◆ **SUPPLIED MATERIAL**:
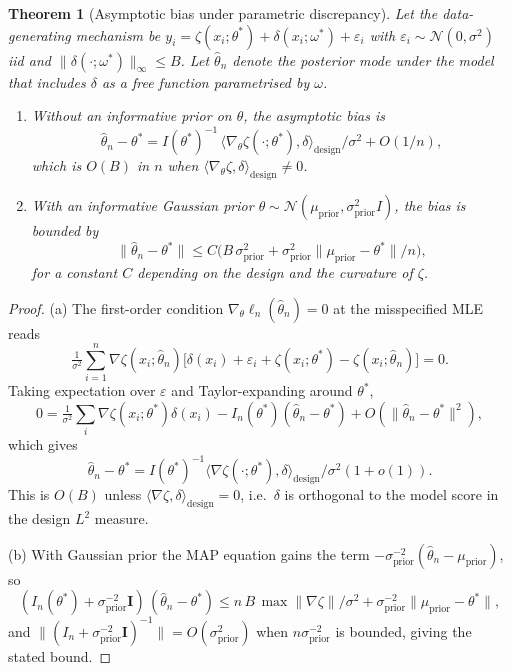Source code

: \documentclass[11pt]{article}
\newtheorem{theorem}{Theorem}
\theoremstyle{definition}
\theoremstyle{remark}
\newcommand{\dotp}[2]{\langle #1, #2 \rangle}
\newcommand{\norm}[1]{\lVert #1 \rVert}
\begin{document}
\begin{theorem}[Asymptotic bias under parametric discrepancy]\label{thm:bias}
Let the data-generating mechanism be $y_i=\zeta(x_i;\theta^*)+\delta(x_i;\omega^*)+\varepsilon_i$
with $\varepsilon_i\sim\mathcal N(0,\sigma^2)$ iid and $\norm{\delta(\cdot;\omega^*)}_\infty\le B$. Let
$\hat\theta_n$ denote the posterior mode under the model that includes $\delta$ as a free
function parametrised by $\omega$.
\begin{enumerate}[label=(\alph*)]
  \item Without an informative prior on $\theta$, the asymptotic bias is
        \[
          \hat\theta_n-\theta^* = I(\theta^*)^{-1}\,\dotp{\nabla_\theta\zeta(\cdot;\theta^*)}{\delta}_{\mathrm{design}}/\sigma^2 + O(1/n),
        \]
        which is $O(B)$ in $n$ when $\dotp{\nabla_\theta\zeta}{\delta}_{\mathrm{design}}\neq 0$.
  \item With an informative Gaussian prior $\theta\sim\mathcal N(\mu_{\mathrm{prior}},\sigma_{\mathrm{prior}}^2 I)$, the bias is
        bounded by
        \[
          \norm{\hat\theta_n-\theta^*}\le C\bigl(B\,\sigma_{\mathrm{prior}}^2 + \sigma_{\mathrm{prior}}^2\norm{\mu_{\mathrm{prior}}-\theta^*}/n\bigr),
        \]
        for a constant $C$ depending on the design and the curvature of $\zeta$.
\end{enumerate}
\end{theorem}

\begin{proof}
(a) The first-order condition $\nabla_\theta\ell_n(\hat\theta_n)=0$ at the misspecified MLE
reads
\[
  \tfrac{1}{\sigma^2}\sum_{i=1}^n\nabla\zeta(x_i;\hat\theta_n)\bigl[\delta(x_i)+\varepsilon_i+\zeta(x_i;\theta^*)-\zeta(x_i;\hat\theta_n)\bigr]=0.
\]
Taking expectation over $\varepsilon$ and Taylor-expanding around $\theta^*$,
\[
  0 = \tfrac{1}{\sigma^2}\sum_i\nabla\zeta(x_i;\theta^*)\delta(x_i) - I_n(\theta^*)(\hat\theta_n-\theta^*) + O(\norm{\hat\theta_n-\theta^*}^2),
\]
which gives
\[
  \hat\theta_n-\theta^*=I(\theta^*)^{-1}\dotp{\nabla\zeta(\cdot;\theta^*)}{\delta}_{\mathrm{design}}/\sigma^2(1+o(1)).
\]
This is $O(B)$ unless $\dotp{\nabla\zeta}{\delta}_{\mathrm{design}}=0$, i.e.\ $\delta$ is orthogonal
to the model score in the design $L^2$ measure.

(b) With Gaussian prior the MAP equation gains the term $-\sigma_{\mathrm{prior}}^{-2}(\hat\theta_n-\mu_{\mathrm{prior}})$, so
\[
  (I_n(\theta^*)+\sigma_{\mathrm{prior}}^{-2}\mathbf{I})\,(\hat\theta_n-\theta^*)\le n\,B\,\max\norm{\nabla\zeta}/\sigma^2 + \sigma_{\mathrm{prior}}^{-2}\norm{\mu_{\mathrm{prior}}-\theta^*},
\]
and $\norm{(I_n+\sigma_{\mathrm{prior}}^{-2}\mathbf{I})^{-1}}=O(\sigma_{\mathrm{prior}}^2)$ when
$n\sigma_{\mathrm{prior}}^{-2}$ is bounded, giving the stated bound.
\end{proof}
\end{document}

◆ **EXERCISE DETAILS**: Retype exactly, and only, the lines that run from the one with "(a) The first-order" through the final line of the entries.

◆ **SOLUTION FOR THIS TASK**:
(a) The first-order condition $\nabla_\theta\ell_n(\hat\theta_n)=0$ at the misspecified MLE
reads
\[
  \tfrac{1}{\sigma^2}\sum_{i=1}^n\nabla\zeta(x_i;\hat\theta_n)\bigl[\delta(x_i)+\varepsilon_i+\zeta(x_i;\theta^*)-\zeta(x_i;\hat\theta_n)\bigr]=0.
\]
Taking expectation over $\varepsilon$ and Taylor-expanding around $\theta^*$,
\[
  0 = \tfrac{1}{\sigma^2}\sum_i\nabla\zeta(x_i;\theta^*)\delta(x_i) - I_n(\theta^*)(\hat\theta_n-\theta^*) + O(\norm{\hat\theta_n-\theta^*}^2),
\]
which gives
\[
  \hat\theta_n-\theta^*=I(\theta^*)^{-1}\dotp{\nabla\zeta(\cdot;\theta^*)}{\delta}_{\mathrm{design}}/\sigma^2(1+o(1)).
\]
This is $O(B)$ unless $\dotp{\nabla\zeta}{\delta}_{\mathrm{design}}=0$, i.e.\ $\delta$ is orthogonal
to the model score in the design $L^2$ measure.

(b) With Gaussian prior the MAP equation gains the term $-\sigma_{\mathrm{prior}}^{-2}(\hat\theta_n-\mu_{\mathrm{prior}})$, so
\[
  (I_n(\theta^*)+\sigma_{\mathrm{prior}}^{-2}\mathbf{I})\,(\hat\theta_n-\theta^*)\le n\,B\,\max\norm{\nabla\zeta}/\sigma^2 + \sigma_{\mathrm{prior}}^{-2}\norm{\mu_{\mathrm{prior}}-\theta^*},
\]
and $\norm{(I_n+\sigma_{\mathrm{prior}}^{-2}\mathbf{I})^{-1}}=O(\sigma_{\mathrm{prior}}^2)$ when
$n\sigma_{\mathrm{prior}}^{-2}$ is bounded, giving the stated bound.
\end{proof}
\end{document}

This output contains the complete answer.